## Problem requirements:
Count the lines of the records below that hold the word "Meeting", and give only the number.

##############################

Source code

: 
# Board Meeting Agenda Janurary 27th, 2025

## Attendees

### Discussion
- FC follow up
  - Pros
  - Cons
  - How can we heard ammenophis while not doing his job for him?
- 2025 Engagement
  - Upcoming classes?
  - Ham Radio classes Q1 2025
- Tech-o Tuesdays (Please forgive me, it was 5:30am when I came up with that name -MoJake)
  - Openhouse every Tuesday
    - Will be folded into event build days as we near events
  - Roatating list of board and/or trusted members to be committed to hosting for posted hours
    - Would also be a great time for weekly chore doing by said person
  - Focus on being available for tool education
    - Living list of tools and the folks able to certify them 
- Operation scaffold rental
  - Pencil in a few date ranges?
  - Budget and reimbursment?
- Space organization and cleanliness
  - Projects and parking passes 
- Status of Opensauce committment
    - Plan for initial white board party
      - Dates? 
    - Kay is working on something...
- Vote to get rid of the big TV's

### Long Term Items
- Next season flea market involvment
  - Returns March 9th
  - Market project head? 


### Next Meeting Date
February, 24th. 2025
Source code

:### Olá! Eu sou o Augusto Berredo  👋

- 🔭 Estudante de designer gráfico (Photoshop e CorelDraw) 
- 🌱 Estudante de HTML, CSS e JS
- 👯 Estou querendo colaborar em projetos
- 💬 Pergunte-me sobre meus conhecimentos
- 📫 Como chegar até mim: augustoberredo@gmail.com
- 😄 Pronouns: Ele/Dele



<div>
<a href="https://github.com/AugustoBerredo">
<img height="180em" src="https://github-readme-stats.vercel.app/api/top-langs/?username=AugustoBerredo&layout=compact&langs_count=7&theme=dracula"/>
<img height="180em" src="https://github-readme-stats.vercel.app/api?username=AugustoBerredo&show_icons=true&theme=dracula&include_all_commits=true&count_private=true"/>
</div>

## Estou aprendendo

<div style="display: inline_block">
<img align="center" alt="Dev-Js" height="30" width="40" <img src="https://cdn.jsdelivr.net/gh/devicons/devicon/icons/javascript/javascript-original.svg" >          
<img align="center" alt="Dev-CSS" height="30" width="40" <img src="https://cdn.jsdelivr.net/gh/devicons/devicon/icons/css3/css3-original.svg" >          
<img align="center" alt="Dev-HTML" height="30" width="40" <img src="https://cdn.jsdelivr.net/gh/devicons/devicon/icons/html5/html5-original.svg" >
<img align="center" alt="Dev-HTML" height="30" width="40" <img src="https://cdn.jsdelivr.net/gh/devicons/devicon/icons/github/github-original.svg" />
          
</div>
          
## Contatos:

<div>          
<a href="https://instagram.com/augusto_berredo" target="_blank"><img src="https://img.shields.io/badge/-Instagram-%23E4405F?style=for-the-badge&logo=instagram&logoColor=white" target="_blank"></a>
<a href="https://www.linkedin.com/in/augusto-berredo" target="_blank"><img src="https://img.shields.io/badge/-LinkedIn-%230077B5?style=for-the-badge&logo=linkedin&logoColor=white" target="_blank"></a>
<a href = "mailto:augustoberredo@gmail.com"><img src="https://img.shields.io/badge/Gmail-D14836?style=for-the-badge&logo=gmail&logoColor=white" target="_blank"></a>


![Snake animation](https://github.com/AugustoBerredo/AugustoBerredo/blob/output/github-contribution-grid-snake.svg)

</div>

##############################

## Exercise response:
2